Myth #5: Building a Successful Company Is about Creating a Great Product

Sometimes entrepreneurs get so obsessed with their ideas that they fail to understand that it takes more than just an excellent product to build a thriving business. Joe says that building a great company is about your relationships with the people, both customers, and employees.


“When you ask people to join your startup, you’re asking them to join the adventure.”

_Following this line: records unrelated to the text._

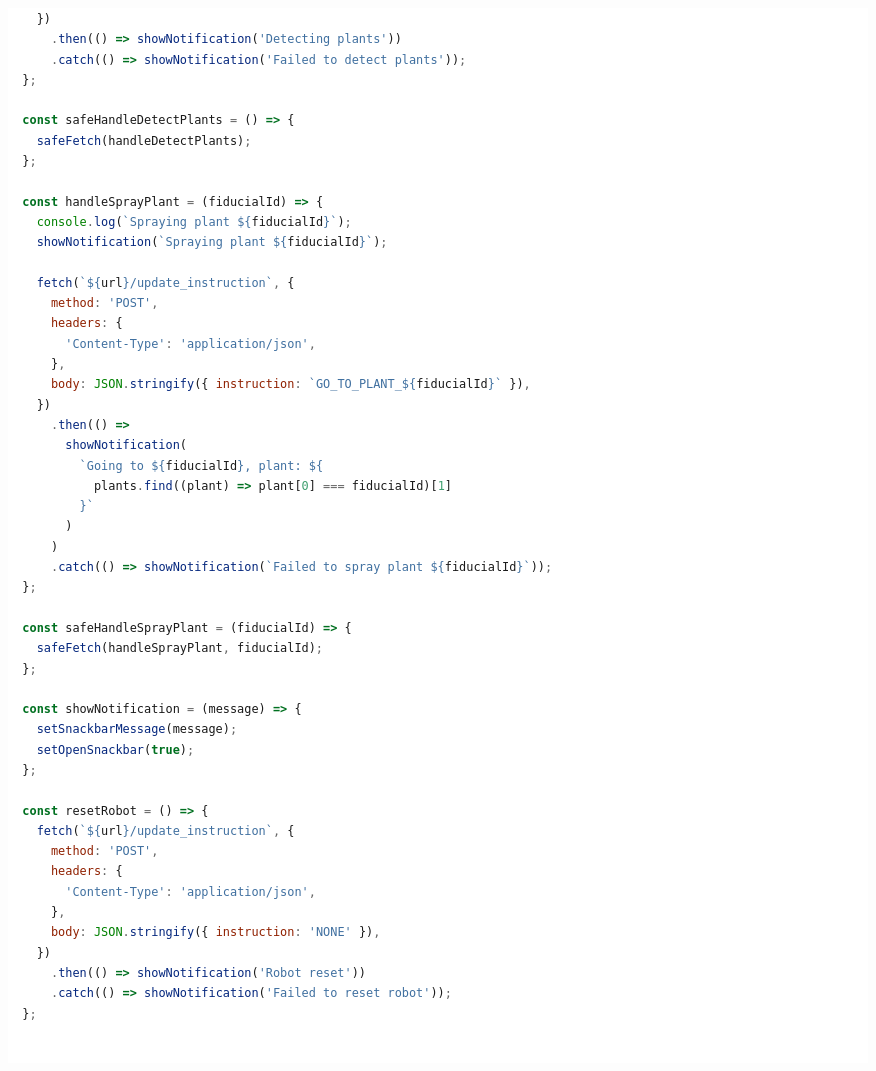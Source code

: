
 ```javascript
    })
      .then(() => showNotification('Detecting plants'))
      .catch(() => showNotification('Failed to detect plants'));
  };

  const safeHandleDetectPlants = () => {
    safeFetch(handleDetectPlants);
  };

  const handleSprayPlant = (fiducialId) => {
    console.log(`Spraying plant ${fiducialId}`);
    showNotification(`Spraying plant ${fiducialId}`);

    fetch(`${url}/update_instruction`, {
      method: 'POST',
      headers: {
        'Content-Type': 'application/json',
      },
      body: JSON.stringify({ instruction: `GO_TO_PLANT_${fiducialId}` }),
    })
      .then(() =>
        showNotification(
          `Going to ${fiducialId}, plant: ${
            plants.find((plant) => plant[0] === fiducialId)[1]
          }`
        )
      )
      .catch(() => showNotification(`Failed to spray plant ${fiducialId}`));
  };

  const safeHandleSprayPlant = (fiducialId) => {
    safeFetch(handleSprayPlant, fiducialId);
  };

  const showNotification = (message) => {
    setSnackbarMessage(message);
    setOpenSnackbar(true);
  };

  const resetRobot = () => {
    fetch(`${url}/update_instruction`, {
      method: 'POST',
      headers: {
        'Content-Type': 'application/json',
      },
      body: JSON.stringify({ instruction: 'NONE' }),
    })
      .then(() => showNotification('Robot reset'))
      .catch(() => showNotification('Failed to reset robot'));
  };

  
```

From the very start, the Bronto Software business model had an intense focus on over-serving the customer. Joe also understood the importance of team and building a positive organizational culture. “When you ask people to join your startup, you’re asking them to join the adventure.” It’s not all about the money—you’re actually helping people to build their careers and their lives. In turn, they come together, rally around your cause, and help to build your business.   

For Bronto, the focus on people has brought unexpected benefits. For one, in an incident Joe refers to as ‘the May Massacre’ the company released a new version of the software that was re-coded but it was rampant with errors and bugs. They offered the product for free for one month so they could work out the issues, and because they had been serving the customers so well to that point, many stayed despite the hiccups in the software. Further, after Joe sold Bronto, he eventually formed a new a company called PeopleLove.IO. His first team members were some of the old Bronto employees.

Setting lofty goals, wanting to obtain VC funding, feeling the need to focus on the product…saying that these are ‘myths’ doesn’t mean that they are completely untrue. Some companies will follow these ‘traditional’ paths and find success, but that is not the only way to build a profitable startup. Joe opted to think outside of the box and choose a different route. This strategy made Bronto Software successful, and it could be the key to growing your startup too.